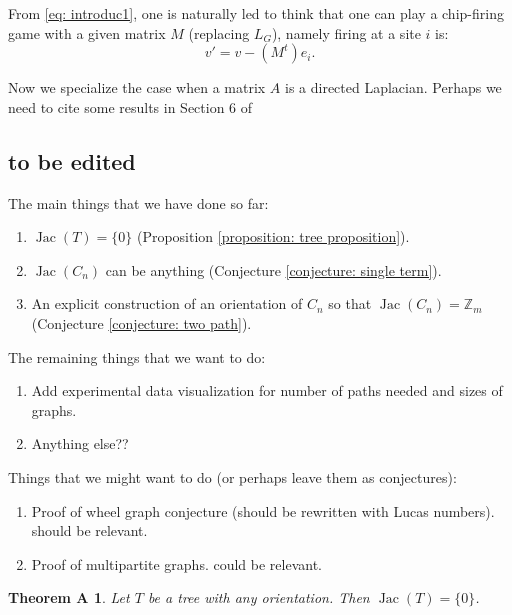 \documentclass[11pt,reqno]{amsart}
\DeclareMathOperator{\Jac}{Jac}
\theoremstyle{definition}
\theoremstyle{plain}
\newtheorem*{nothma}{Theorem A}
\begin{document}
From \eqref{eq: introduc1}, one is naturally led to think that one can play a chip-firing game with a given matrix $M$ (replacing $L_G$), namely firing at a site $i$ is:
\begin{equation}\label{eq: introduc2}
	v'=v - (M^t)e_i.
\end{equation}


Now we specialize the case when a matrix $A$ is a directed Laplacian. Perhaps we need to cite some results in Section 6 of \cite{klivans2018mathematics}





\subsection{to be edited}



The main things that we have done so far:
\begin{enumerate}
	\item 
$\Jac(T)=\{0\}$ (Proposition \ref{proposition: tree proposition}). 
\item 
$\Jac(C_n)$ can be anything (Conjecture \ref{conjecture: single term}). 
\item 
An explicit construction of an orientation of $C_n$ so that $\Jac(C_n)=\mathbb{Z}_m$ (Conjecture \ref{conjecture: two path}). 
\end{enumerate}

The remaining things that we want to do:
\begin{enumerate}
	\item 
Add experimental data visualization for number of paths needed and sizes of graphs. 
	\item 
Anything else??
\end{enumerate}

Things that we might want to do (or perhaps leave them as conjectures):
\begin{enumerate}
	\item 
Proof of wheel graph conjecture (should be rewritten with Lucas numbers). \cite{biggs1999chip} should be relevant. 
\item 
Proof of multipartite graphs. \cite{jacobson2003critical} could be relevant. 
\end{enumerate}

\begin{nothma}
Let $T$ be a tree with any orientation. Then $\Jac(T)=\{0\}$. 
\end{nothma}
\end{document}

* _ACTIVITY_: An exact retyping of the entries, without images, is the required answer.

* _ANSWER TO THIS PROBLEM_:
 \documentclass[11pt,reqno]{amsart}
\DeclareMathOperator{\Jac}{Jac}
\theoremstyle{definition}
\theoremstyle{plain}
\newtheorem*{nothma}{Theorem A}
\begin{document}
From \eqref{eq: introduc1}, one is naturally led to think that one can play a chip-firing game with a given matrix $M$ (replacing $L_G$), namely firing at a site $i$ is:
\begin{equation}\label{eq: introduc2}
	v'=v - (M^t)e_i.
\end{equation}


Now we specialize the case when a matrix $A$ is a directed Laplacian. Perhaps we need to cite some results in Section 6 of \cite{klivans2018mathematics}





\subsection{to be edited}



The main things that we have done so far:
\begin{enumerate}
	\item 
$\Jac(T)=\{0\}$ (Proposition \ref{proposition: tree proposition}). 
\item 
$\Jac(C_n)$ can be anything (Conjecture \ref{conjecture: single term}). 
\item 
An explicit construction of an orientation of $C_n$ so that $\Jac(C_n)=\mathbb{Z}_m$ (Conjecture \ref{conjecture: two path}). 
\end{enumerate}

The remaining things that we want to do:
\begin{enumerate}
	\item 
Add experimental data visualization for number of paths needed and sizes of graphs. 
	\item 
Anything else??
\end{enumerate}

Things that we might want to do (or perhaps leave them as conjectures):
\begin{enumerate}
	\item 
Proof of wheel graph conjecture (should be rewritten with Lucas numbers). \cite{biggs1999chip} should be relevant. 
\item 
Proof of multipartite graphs. \cite{jacobson2003critical} could be relevant. 
\end{enumerate}

\begin{nothma}
Let $T$ be a tree with any orientation. Then $\Jac(T)=\{0\}$. 
\end{nothma}
\end{document}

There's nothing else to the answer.